*Task objective*
Your answer is a number only: how many lines in the data below contain "with"?

*Source data*
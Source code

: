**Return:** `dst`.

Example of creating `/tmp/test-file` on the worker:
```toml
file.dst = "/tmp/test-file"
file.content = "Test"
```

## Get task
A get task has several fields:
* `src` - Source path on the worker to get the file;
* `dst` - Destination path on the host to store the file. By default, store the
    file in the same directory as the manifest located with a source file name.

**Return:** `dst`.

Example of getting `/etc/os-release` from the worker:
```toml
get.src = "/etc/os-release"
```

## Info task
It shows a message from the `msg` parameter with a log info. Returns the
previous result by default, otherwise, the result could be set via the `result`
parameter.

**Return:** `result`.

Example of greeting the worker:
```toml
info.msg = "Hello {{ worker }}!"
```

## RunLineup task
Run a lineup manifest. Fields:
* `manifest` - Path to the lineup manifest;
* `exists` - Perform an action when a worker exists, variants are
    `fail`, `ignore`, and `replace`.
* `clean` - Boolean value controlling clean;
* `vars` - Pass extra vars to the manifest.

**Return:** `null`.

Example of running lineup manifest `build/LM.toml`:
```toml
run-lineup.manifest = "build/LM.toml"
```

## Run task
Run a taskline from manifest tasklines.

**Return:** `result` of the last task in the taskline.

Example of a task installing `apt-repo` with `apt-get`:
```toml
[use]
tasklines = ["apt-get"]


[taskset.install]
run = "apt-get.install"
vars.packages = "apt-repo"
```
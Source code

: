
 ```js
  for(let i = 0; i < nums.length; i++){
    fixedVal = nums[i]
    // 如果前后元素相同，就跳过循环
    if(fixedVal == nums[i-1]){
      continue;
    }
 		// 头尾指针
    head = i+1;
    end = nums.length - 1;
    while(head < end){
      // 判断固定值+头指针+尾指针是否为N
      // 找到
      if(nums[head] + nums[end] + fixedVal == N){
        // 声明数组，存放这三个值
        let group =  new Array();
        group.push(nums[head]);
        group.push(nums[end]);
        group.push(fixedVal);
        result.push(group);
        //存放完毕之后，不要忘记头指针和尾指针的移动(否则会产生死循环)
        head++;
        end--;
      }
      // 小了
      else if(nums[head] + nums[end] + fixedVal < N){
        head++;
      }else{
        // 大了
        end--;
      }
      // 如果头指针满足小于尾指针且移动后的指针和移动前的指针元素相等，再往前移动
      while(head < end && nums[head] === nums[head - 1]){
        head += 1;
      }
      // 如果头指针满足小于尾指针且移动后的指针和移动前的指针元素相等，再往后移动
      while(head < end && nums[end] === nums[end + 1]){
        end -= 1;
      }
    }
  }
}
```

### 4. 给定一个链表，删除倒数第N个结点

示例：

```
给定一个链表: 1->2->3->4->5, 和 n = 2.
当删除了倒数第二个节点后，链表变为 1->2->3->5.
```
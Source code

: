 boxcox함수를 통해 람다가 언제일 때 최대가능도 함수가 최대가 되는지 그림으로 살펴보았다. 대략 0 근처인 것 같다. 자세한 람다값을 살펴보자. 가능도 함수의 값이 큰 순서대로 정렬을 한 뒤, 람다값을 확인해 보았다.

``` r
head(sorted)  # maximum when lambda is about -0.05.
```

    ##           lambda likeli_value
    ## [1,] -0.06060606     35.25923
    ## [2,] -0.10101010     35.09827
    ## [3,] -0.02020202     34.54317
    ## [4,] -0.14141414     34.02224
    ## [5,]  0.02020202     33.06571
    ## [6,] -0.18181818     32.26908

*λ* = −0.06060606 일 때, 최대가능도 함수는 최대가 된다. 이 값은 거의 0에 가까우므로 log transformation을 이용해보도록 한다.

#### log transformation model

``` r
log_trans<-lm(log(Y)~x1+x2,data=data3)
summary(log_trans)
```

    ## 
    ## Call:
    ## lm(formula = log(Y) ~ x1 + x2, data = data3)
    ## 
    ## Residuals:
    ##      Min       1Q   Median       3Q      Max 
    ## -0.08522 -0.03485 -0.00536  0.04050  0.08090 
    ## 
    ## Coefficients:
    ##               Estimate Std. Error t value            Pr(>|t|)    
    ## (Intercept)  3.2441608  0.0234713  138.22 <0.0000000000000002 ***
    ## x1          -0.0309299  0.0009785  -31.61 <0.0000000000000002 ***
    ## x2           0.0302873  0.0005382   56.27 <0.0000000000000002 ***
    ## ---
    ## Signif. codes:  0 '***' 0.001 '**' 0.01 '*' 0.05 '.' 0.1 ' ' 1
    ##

*Exercise response*
3